Among the entries that follow, how many lines contain the string "jupyter"? Write the number alone.

-- Dataset content follows --

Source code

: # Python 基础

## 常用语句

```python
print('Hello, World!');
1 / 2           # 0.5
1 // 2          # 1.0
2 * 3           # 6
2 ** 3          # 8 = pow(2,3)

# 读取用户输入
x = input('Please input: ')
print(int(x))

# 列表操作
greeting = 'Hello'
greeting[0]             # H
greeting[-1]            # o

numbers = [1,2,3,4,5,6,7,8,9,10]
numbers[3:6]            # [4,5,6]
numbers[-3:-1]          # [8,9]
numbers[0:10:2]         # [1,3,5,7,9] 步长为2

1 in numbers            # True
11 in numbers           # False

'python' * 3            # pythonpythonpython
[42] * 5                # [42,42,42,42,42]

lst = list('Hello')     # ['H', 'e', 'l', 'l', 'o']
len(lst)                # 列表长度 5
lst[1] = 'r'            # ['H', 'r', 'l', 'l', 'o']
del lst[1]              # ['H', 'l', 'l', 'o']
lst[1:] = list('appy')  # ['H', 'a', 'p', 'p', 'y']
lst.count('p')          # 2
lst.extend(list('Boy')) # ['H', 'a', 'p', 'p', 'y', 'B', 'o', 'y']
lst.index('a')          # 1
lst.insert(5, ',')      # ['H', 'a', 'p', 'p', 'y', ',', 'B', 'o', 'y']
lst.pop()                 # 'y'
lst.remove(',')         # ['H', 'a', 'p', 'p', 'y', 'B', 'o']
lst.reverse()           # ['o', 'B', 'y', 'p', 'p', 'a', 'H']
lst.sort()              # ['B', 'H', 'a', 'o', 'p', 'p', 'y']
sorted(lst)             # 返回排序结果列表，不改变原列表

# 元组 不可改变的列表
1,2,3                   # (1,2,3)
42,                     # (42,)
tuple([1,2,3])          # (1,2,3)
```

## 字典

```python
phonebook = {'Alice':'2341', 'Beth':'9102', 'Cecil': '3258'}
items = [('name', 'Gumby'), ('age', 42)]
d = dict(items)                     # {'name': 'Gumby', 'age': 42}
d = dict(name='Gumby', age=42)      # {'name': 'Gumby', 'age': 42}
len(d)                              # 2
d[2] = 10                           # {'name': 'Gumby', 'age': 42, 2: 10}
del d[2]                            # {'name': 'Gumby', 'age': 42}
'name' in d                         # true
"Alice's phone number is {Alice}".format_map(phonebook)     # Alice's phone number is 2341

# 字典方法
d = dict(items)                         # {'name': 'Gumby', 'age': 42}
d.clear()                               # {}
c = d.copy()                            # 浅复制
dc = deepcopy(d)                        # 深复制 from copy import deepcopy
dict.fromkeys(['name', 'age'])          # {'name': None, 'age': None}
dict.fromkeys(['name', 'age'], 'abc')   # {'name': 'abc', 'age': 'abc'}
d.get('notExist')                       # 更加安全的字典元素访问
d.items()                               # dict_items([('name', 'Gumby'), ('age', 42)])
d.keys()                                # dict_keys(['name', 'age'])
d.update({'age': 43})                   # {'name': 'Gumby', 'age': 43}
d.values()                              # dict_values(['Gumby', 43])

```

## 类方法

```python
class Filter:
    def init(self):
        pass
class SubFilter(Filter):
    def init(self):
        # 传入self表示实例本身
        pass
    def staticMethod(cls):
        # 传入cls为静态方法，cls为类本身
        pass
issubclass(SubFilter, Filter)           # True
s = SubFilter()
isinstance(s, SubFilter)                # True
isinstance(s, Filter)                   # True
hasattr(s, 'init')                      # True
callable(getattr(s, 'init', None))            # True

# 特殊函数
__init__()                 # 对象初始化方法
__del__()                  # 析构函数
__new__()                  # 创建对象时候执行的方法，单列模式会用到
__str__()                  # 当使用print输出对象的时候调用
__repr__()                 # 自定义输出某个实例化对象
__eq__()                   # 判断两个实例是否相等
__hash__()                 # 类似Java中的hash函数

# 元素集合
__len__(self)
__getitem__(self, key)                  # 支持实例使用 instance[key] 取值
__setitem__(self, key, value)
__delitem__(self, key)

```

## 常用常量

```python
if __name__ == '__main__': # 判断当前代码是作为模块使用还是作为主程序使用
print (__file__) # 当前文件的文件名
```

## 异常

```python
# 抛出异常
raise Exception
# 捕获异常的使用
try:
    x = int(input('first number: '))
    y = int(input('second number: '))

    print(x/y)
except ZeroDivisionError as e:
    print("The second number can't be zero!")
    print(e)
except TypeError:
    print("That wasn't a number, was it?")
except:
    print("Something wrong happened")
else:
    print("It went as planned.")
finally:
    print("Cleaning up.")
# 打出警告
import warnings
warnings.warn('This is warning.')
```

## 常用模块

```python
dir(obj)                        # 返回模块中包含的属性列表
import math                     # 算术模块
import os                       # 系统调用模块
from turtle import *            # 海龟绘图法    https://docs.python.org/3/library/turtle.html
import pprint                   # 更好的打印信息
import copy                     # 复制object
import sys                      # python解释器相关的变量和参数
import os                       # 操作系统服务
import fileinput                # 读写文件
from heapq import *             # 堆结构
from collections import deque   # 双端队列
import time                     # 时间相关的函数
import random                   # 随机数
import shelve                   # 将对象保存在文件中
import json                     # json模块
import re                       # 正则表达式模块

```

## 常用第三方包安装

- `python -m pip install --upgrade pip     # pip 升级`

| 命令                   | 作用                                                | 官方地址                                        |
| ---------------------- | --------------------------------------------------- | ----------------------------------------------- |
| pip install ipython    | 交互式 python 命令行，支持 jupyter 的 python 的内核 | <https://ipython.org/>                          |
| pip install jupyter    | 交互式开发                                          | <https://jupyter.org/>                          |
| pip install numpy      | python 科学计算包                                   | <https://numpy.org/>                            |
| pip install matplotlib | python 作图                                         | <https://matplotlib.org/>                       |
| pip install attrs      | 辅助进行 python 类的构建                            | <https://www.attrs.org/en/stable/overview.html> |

-- Dataset content concluded --

Written response
2